Compare the version Debezium is currently reading with the current latest version.

Additionally, there could be problems with global variables like expire_logs_days and binlog_expire_logs_seconds, but if you have not changed them and they are still at the default, they probably are not the issue.

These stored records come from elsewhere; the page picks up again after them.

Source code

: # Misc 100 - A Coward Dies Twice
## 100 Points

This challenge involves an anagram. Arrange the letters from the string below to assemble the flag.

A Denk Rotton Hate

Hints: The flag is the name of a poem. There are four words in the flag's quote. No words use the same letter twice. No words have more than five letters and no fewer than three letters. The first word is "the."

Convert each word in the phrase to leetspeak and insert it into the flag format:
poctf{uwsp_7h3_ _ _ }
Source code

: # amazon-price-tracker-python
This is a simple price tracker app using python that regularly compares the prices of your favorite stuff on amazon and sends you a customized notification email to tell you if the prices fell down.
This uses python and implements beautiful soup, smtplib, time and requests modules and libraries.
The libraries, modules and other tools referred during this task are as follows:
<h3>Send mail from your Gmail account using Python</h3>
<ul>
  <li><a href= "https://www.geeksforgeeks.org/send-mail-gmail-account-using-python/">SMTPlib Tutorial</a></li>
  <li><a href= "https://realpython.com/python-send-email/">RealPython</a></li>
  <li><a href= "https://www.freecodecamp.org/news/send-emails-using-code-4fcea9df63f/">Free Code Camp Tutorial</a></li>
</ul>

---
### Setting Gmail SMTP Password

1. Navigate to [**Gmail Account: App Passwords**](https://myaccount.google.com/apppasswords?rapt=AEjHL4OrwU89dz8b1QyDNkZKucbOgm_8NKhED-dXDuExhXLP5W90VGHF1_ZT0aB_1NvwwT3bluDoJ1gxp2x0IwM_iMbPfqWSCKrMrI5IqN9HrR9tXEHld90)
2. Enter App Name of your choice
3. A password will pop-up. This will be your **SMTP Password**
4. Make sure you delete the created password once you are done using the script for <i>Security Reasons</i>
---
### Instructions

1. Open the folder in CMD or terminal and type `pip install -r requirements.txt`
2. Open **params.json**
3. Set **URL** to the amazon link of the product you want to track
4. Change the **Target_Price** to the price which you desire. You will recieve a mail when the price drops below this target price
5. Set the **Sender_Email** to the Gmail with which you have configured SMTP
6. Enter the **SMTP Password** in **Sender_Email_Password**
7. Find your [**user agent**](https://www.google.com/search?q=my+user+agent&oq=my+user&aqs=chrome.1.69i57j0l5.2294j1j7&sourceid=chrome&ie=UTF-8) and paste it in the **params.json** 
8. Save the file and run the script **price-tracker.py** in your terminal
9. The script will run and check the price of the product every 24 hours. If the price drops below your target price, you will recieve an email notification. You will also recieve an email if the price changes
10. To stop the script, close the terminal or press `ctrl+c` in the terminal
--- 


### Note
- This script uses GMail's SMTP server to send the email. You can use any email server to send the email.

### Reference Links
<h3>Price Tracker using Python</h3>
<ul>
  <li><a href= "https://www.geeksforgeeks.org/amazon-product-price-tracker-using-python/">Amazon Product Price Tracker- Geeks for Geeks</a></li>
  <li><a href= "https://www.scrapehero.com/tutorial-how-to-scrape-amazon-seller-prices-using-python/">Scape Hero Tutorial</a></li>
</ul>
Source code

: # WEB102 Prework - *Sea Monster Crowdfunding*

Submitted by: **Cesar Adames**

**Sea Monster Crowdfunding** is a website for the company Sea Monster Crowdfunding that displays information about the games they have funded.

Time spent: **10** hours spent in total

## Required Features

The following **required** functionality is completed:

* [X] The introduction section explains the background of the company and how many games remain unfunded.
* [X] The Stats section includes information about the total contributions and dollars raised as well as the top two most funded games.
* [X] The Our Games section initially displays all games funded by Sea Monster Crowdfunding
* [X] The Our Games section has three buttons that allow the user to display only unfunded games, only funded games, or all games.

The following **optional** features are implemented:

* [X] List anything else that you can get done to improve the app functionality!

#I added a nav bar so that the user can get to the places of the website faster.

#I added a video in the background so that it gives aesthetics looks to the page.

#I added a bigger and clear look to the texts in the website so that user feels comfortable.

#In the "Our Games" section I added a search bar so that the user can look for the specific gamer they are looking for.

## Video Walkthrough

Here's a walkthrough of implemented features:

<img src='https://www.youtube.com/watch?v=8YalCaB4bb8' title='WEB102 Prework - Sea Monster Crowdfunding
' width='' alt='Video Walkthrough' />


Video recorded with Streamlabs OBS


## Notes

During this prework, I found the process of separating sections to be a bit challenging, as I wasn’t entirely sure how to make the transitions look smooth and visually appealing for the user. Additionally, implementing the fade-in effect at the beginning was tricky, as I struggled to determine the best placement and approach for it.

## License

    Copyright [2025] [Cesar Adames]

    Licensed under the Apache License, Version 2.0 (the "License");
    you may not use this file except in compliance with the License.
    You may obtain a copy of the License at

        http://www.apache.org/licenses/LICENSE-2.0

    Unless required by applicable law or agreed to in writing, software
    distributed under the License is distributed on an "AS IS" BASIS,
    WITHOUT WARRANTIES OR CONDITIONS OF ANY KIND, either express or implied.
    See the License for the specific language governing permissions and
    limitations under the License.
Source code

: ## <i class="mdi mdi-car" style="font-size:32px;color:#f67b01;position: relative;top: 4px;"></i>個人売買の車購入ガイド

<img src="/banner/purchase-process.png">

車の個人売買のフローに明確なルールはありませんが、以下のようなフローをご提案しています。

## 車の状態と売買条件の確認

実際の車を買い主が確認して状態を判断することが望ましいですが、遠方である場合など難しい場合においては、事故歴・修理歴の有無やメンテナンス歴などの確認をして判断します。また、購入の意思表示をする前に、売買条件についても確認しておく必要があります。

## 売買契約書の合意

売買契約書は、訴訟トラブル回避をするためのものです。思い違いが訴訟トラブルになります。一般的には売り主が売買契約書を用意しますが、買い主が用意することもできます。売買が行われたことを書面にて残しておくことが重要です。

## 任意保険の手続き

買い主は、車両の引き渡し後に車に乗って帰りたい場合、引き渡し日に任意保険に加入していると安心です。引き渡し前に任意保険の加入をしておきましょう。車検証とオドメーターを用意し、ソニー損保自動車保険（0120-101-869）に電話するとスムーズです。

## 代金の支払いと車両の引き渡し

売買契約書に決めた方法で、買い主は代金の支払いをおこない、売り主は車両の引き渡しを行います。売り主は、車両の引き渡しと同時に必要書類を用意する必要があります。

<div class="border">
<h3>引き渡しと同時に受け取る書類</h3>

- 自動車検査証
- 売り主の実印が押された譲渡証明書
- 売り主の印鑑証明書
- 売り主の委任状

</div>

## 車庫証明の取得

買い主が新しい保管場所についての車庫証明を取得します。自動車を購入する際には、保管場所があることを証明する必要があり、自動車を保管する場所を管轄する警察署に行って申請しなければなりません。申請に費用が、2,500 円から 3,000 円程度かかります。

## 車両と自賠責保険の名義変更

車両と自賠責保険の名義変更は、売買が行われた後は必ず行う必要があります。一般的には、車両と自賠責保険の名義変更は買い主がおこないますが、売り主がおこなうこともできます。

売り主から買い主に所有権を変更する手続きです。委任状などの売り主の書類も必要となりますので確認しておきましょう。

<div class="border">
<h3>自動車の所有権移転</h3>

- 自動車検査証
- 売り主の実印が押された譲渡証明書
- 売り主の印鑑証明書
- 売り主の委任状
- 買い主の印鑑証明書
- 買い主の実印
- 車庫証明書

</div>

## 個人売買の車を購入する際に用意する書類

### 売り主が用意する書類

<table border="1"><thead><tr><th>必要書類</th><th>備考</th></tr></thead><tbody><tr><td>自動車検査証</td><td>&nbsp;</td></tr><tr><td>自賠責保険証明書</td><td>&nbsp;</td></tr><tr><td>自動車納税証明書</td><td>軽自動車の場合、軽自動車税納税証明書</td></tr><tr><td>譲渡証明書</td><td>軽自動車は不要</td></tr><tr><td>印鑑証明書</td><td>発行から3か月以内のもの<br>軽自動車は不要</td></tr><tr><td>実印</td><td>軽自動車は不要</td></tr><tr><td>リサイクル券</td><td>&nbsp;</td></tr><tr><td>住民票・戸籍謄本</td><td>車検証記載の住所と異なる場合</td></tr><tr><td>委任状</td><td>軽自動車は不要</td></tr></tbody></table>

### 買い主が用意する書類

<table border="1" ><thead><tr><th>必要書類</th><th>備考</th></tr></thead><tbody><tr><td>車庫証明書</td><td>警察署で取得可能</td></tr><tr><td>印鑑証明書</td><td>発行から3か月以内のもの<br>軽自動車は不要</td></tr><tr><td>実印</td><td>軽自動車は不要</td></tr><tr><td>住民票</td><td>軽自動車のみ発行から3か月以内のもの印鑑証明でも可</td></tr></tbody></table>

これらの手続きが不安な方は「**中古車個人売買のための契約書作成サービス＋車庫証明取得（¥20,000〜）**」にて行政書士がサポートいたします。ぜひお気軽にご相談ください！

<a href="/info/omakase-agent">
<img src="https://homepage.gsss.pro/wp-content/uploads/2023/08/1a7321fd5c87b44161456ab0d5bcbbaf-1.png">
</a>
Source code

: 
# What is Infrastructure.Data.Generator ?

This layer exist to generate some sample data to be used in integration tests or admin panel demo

Then force Kafka/Debezium to move the consumer offset to a valid position.

apiVersion: v1
kind: Pod
metadata:
  name: kafka-client
  namespace: default
spec:
  containers:
    - name: kafka
      image: confluentinc/cp-kafka:latest
      command:
        - sleep
        - "3600"

Bring up this helper pod first. If the Kafka shell tools are already available elsewhere, this step can be skipped.

After that:

kubectl exec -it kafka-client -n default -- /bin/sh
cd /usr/bin
./kafka-consumer-groups --bootstrap-server my-cluster-kafka-bootstrap.strimzi-debezium.svc.cluster.local:9092 --group inventory-connector --reset-offsets --to-latest --all-topics --execute

This resets the connector group’s offsets for all topics to the latest position. Any database changes between the old offset and the new one will not be captured, so this is a recovery operation that must be used carefully.

Here are the results.

How I Verified It

Running Kafka and Debezium on Kubernetes with Strimzi screenshot 01

kubectl exec -it my-cluster-kafka-0 -n strimzi-debezium -- bin/kafka-console-consumer.sh --bootstrap-server my-cluster-kafka-bootstrap:9092 --topic {topic-name} --from-beginning

Operational Takeaway

Strimzi lifts Kafka operation into Kubernetes objects, but it does not remove operational responsibility. TLS, heap sizing, connector images, topic replication, binlog retention, and offset reset all connect directly to real failure modes. Once a CDC pipeline is attached, it becomes part of the data flow, so failure and recovery need to be designed from the beginning.

Running this shows the messages Kafka is producing.